The movie has been culled from episodes of a British TV show of the same name in which, one assumes, there was more driving, more eating, more countryside, more of Steve frolicking with the locals, and more comfortable bickering. But it doesn’t feel like scattered highlights, it plays like a complete, if sometimes slight, feature film with at its core, heart, midlife ennui, and a reminder that these two performers could make a performance of any situation worth watching.


Theater location: Landmark Theater, Kendall Square, Cambridge, Saturday, June 18th, 4:15 pm. Price: 10.00. Viewed with Liz! Snack: cashews, Diet Coke with Lime.

Landmark Theater, Kendall Square, Cambridge

Coming Attractions: 

The Topp Twins, Untouchable Girls. The trailers were full of documentaries. Talk about cheap, fast, and out of control. Let's start with this true tale of sisters who perform together as a singing comedy duo. And then, one of them gets cancer. Funny and sad at the same time.

Conan O'Brien Can't Stop.
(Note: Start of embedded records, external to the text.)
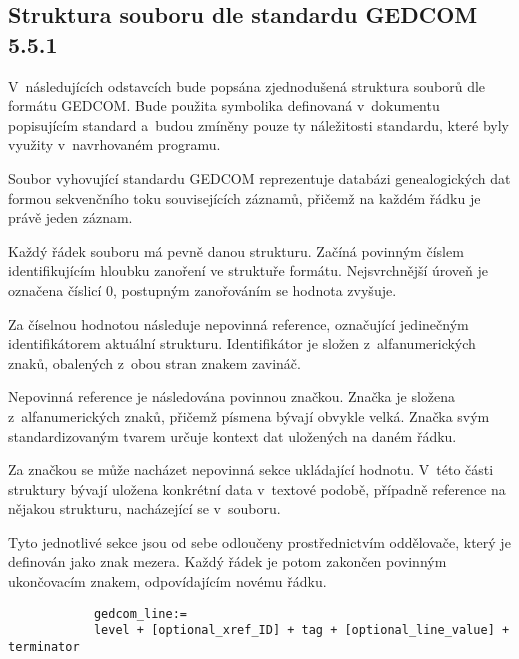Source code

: 		\subsection*{Struktura souboru dle standardu GEDCOM 5.5.1}
		V~následujících odstavcích bude popsána zjednodušená struktura souborů dle formátu GEDCOM. Bude použita symbolika definovaná v~dokumentu~\cite{bib:Gedcom551Spec} popisujícím standard a~budou zmíněny pouze ty náležitosti standardu, které byly využity v~navrhovaném programu. \par
		Soubor vyhovující standardu GEDCOM reprezentuje databázi genealogických dat formou sekvenčního toku souvisejících záznamů, přičemž na každém řádku je právě jeden záznam. \par
		Každý řádek souboru má pevně danou strukturu. Začíná povinným číslem identifikujícím hloubku zanoření ve struktuře formátu. Nejsvrchnější úroveň je označena číslicí 0, postupným zanořováním se hodnota zvyšuje. \par
		Za číselnou hodnotou následuje nepovinná reference, označující jedinečným identifikátorem aktuální strukturu. Identifikátor je složen z~alfanumerických znaků, obalených z~obou stran znakem zavináč. \par
		Nepovinná reference je následována povinnou značkou. Značka je složena z~alfanumerických znaků, přičemž písmena bývají obvykle velká. Značka svým standardizovaným tvarem určuje kontext dat uložených na daném řádku. \par
		Za značkou se může nacházet nepovinná sekce ukládající hodnotu. V~této části struktury bývají uložena konkrétní data v~textové podobě, případně reference na nějakou strukturu, nacházející se v~souboru. \par
		Tyto jednotlivé sekce jsou od sebe odloučeny prostřednictvím oddělovače, který je definován jako znak mezera. Každý řádek je potom zakončen povinným ukončovacím znakem, odpovídajícím novému řádku. \par
		
		\begin{verbatim}
			gedcom_line:= 
			level + [optional_xref_ID] + tag + [optional_line_value] + terminator
		\end{verbatim}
Cameras follow Conan O'Brien as he toured the country last summer, showcasing his experiences between getting kicked off The Tonight Show to starting his own show on TNT. This one looks good. So good in fact that we're seeing tomorrow. Review forthcoming.

Tabloid. Documentary by Errol Morris about a legendary scandal in Britain about the true-life story of Joyce McKinney. "She was a beauty queen, a hot little number, and she fell in love with a guy.  She made the mistake of falling for a Mormon, though, and his family and his community sent him overseas on a mission to get away from her.  She followed him.  Things got weird.  That's all you need to know."
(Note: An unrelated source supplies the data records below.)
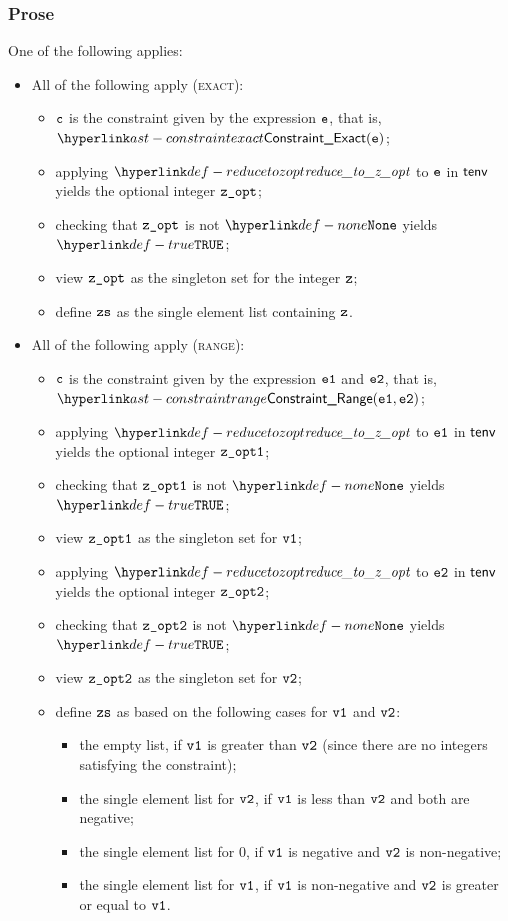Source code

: \subsubsection{Prose}
One of the following applies:
\begin{itemize}
    \item All of the following apply (\textsc{exact}):
    \begin{itemize}
        \item $\texttt{c}$ is the constraint given by the expression $\texttt{e}$, that is, $\ConstraintExact(\ve)$;
        \item applying $\reducetozopt$ to $\texttt{e}$ in $\textsf{tenv}$ yields the optional integer $\texttt{z\_opt}$;
        \item checking that $\texttt{z\_opt}$ is not $\None$ yields $\True$\ProseTerminateAs{\BaseValueNonStatic};
        \item view $\texttt{z\_opt}$ as the singleton set for the integer $\texttt{z}$;
        \item define $\texttt{zs}$ as the single element list containing $\texttt{z}$.
    \end{itemize}

    \item All of the following apply (\textsc{range}):
    \begin{itemize}
        \item $\texttt{c}$ is the constraint given by the expression $\texttt{e1}$ and $\texttt{e2}$, that is, \\
                $\ConstraintRange(\veone, \vetwo)$;
        \item applying $\reducetozopt$ to $\texttt{e1}$ in $\textsf{tenv}$ yields the optional integer $\texttt{z\_opt1}$;
        \item checking that $\texttt{z\_opt1}$ is not $\None$ yields $\True$\ProseTerminateAs{\BaseValueNonStatic};
        \item view $\texttt{z\_opt1}$ as the singleton set for $\texttt{v1}$;
        \item applying $\reducetozopt$ to $\texttt{e2}$ in $\textsf{tenv}$ yields the optional integer $\texttt{z\_opt2}$;
        \item checking that $\texttt{z\_opt2}$ is not $\None$ yields $\True$\ProseTerminateAs{\BaseValueNonStatic};
        \item view $\texttt{z\_opt2}$ as the singleton set for $\texttt{v2}$;
        \item define $\texttt{zs}$ as based on the following cases for $\texttt{v1}$ and $\texttt{v2}$:
        \begin{itemize}
            \item the empty list, if $\texttt{v1}$ is greater than $\texttt{v2}$ (since there are no integers satisfying the constraint);
            \item the single element list for $\texttt{v2}$, if $\texttt{v1}$ is less than $\texttt{v2}$ and both are negative;
            \item the single element list for $0$, if $\texttt{v1}$ is negative and $\texttt{v2}$ is non-negative;
            \item the single element list for $\texttt{v1}$, if $\texttt{v1}$ is non-negative and $\texttt{v2}$ is greater or equal to $\texttt{v1}$.
        \end{itemize}
    \end{itemize}
\end{itemize}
Buck. A doc about the real Horse Whisperer as portrayed in that Robert Redford movie. It's a tear jerker, where the way a horse acts tells more about the owner than the horse. This movie looks pretty emotionally compelling.

Pianomania. About the crazy dudes who the tune pianos of the worlds greatest pianists. Seriously.


Robin said...

Dell -- This looks witty and lots of fun! Thanks for writing another great review.

Liz's Mom said...

Sounds like a sweet funny movie.

I like how you write about it.

Dell Smith said...

Thanks Liz's mom. It is very funny, although less sweet. Although the lack of sweet in no way diminishes the funny.

Dell Smith said...

Thanks Robin, it's definitely worth seeing, even if you don't know the whole Coogan/Brydon thing beforehand.